Records:
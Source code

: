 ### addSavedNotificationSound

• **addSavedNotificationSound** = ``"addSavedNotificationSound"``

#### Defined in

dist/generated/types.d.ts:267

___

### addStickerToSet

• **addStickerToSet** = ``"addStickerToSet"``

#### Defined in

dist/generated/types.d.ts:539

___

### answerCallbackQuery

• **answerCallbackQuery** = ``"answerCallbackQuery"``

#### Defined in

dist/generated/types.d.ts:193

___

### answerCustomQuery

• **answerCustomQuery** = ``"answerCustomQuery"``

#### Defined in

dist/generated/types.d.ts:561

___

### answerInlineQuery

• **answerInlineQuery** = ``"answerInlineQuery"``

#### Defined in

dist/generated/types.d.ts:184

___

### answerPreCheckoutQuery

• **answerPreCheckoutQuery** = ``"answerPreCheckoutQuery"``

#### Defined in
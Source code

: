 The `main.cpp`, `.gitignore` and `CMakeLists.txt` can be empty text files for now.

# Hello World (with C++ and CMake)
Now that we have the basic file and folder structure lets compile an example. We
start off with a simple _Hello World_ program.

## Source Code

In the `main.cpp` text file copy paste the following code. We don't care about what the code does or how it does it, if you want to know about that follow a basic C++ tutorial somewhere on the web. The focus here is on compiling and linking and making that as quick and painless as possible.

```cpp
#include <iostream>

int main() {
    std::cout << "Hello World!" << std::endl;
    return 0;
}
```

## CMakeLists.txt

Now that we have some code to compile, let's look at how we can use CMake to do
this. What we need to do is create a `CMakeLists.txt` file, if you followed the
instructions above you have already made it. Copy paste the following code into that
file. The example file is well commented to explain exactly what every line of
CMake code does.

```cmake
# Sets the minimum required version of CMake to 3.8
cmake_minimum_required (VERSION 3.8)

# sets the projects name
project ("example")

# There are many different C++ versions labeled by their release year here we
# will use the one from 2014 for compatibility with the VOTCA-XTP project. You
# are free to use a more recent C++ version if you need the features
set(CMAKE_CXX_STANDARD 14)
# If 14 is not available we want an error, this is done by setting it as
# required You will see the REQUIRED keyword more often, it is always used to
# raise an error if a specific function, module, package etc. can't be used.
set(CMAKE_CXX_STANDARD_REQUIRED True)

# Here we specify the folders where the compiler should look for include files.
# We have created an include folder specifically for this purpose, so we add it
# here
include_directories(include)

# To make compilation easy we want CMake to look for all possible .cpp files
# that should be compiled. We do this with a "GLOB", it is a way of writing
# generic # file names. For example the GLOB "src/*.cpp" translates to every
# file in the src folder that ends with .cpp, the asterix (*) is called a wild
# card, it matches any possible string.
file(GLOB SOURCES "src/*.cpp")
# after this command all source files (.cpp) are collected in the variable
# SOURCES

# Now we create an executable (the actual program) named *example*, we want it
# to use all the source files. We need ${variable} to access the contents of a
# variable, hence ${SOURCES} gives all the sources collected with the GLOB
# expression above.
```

The problem: Return, unchanged, the run of lines above that opens with the line containing "### answerCustomQuery" and closes with the line containing "## Source Code". Include both.

Exercise result:
### answerCustomQuery

• **answerCustomQuery** = ``"answerCustomQuery"``

#### Defined in

dist/generated/types.d.ts:561

___

### answerInlineQuery

• **answerInlineQuery** = ``"answerInlineQuery"``

#### Defined in

dist/generated/types.d.ts:184

___

### answerPreCheckoutQuery

• **answerPreCheckoutQuery** = ``"answerPreCheckoutQuery"``

#### Defined in
Source code

: The `main.cpp`, `.gitignore` and `CMakeLists.txt` can be empty text files for now.

# Hello World (with C++ and CMake)
Now that we have the basic file and folder structure lets compile an example. We
start off with a simple _Hello World_ program.

## Source Code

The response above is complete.